The contradiction is obvious if you think about it. Companies have a pyramidal structure; everyone knows that. A business might have five entry-level employees for every first-level manager. When that manager retires or gets promoted, there’s one opening. But there are five employees. Only one of them can get a promotion. Whenever one person advances in zir career, even more people are inevitably missing out.
There can be exceptions and mitigating factors, of course. It’s possible to get raises and even small promotions that don’t come at the expense of other employees based on things like time with the company (the typical five-year raise). But you’re going to be fundamentally doing the same low-level job, because that’s the job the company needs five people to do. Those raises, too, are mostly cost-of-living adjustments; you’re unlikely to actually enjoy a higher standard of living based on that sort of raise and it would be fiscally unsustainable for companies if you could (indeed, older low-level employees with higher wages are often laid off to save costs).
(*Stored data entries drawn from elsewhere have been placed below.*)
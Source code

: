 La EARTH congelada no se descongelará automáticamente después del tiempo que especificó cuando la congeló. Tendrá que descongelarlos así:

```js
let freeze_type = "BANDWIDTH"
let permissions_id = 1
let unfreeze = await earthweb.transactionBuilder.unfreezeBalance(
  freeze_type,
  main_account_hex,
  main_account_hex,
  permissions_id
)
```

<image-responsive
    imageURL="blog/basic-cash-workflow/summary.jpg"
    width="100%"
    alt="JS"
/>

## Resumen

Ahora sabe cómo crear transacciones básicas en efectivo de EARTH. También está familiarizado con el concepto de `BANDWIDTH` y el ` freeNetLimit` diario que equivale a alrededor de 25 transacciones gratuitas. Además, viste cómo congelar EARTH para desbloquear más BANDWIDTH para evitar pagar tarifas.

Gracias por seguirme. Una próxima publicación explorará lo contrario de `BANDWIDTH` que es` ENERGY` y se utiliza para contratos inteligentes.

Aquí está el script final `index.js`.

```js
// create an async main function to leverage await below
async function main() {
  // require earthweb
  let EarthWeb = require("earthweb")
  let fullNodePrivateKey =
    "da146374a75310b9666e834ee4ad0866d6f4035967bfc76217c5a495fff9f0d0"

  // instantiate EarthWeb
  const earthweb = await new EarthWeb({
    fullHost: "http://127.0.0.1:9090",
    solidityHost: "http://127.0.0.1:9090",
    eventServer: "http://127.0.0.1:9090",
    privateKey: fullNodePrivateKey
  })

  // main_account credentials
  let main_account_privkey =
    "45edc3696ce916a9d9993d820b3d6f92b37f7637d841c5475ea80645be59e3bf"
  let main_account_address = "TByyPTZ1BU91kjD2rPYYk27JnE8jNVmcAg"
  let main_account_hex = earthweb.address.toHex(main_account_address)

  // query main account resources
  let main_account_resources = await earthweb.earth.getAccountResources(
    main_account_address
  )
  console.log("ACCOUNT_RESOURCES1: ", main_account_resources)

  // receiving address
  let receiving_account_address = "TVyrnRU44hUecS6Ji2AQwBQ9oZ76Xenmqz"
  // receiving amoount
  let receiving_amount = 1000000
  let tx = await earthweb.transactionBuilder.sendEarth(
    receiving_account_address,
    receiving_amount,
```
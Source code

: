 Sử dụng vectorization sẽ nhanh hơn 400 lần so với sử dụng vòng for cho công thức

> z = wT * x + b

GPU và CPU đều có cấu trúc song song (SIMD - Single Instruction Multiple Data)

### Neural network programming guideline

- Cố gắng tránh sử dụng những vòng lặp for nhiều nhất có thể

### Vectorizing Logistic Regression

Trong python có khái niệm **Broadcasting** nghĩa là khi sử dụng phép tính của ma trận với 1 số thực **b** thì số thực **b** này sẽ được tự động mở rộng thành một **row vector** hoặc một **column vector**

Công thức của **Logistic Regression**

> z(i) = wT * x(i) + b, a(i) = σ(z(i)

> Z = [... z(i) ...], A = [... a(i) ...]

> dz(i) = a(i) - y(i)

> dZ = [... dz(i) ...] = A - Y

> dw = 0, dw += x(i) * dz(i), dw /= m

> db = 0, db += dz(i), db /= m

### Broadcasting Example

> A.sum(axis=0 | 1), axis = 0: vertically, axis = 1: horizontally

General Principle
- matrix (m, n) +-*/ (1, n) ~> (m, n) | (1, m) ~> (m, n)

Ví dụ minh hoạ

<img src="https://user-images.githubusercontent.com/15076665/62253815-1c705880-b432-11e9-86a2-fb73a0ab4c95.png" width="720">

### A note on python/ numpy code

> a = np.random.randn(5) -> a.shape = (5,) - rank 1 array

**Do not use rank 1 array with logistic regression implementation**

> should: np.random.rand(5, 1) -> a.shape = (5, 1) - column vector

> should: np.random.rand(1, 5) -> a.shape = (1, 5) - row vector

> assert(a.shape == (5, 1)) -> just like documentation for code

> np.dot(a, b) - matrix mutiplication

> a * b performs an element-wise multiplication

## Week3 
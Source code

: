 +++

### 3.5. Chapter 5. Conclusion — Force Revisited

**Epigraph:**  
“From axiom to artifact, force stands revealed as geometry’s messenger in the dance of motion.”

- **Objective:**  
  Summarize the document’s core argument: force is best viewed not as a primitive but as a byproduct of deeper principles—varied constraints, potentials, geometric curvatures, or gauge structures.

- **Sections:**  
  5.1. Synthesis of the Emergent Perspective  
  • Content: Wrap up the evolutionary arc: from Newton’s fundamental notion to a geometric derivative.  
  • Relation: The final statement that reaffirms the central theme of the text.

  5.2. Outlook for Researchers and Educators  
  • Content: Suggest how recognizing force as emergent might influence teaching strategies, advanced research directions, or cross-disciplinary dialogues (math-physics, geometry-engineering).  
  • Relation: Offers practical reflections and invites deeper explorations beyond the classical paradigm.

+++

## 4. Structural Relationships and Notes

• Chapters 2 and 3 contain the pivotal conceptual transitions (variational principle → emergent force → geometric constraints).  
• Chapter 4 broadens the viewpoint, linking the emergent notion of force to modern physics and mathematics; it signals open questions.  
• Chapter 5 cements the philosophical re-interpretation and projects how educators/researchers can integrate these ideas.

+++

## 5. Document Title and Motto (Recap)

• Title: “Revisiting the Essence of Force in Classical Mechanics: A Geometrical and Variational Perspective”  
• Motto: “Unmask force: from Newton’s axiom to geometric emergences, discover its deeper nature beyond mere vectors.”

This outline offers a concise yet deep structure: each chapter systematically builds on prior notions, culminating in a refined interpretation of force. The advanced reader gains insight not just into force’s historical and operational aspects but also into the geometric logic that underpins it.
It’s possible to think of corporate structures where this wouldn’t be true. If there was only one employee at each level, for instance, everyone could get promoted. But aside from startups with only one or two employees, no company is actually organized that way. Alternately, a rapidly-expanding company might continually need more employees at every level; if the company originally had five entry-level employees, but had expanded to twenty-five, then it would need five managers and all five of the original entry-level employees could get promoted. But that would require a massive, unsustainable rate of expansion, and unless the entire population was growing that rapidly, it would require some other company to be stagnating and hiring fewer people.
Setting aside all those fringe cases, we come to the explanation that most people would probably tell you: Those other employees failed to get promotions because they weren’t good employees. The best is going to get promoted, so all you have to do is work harder and perform better than everyone else. Then the career-advancement model will be true for you, and the others will have no one to blame but themselves.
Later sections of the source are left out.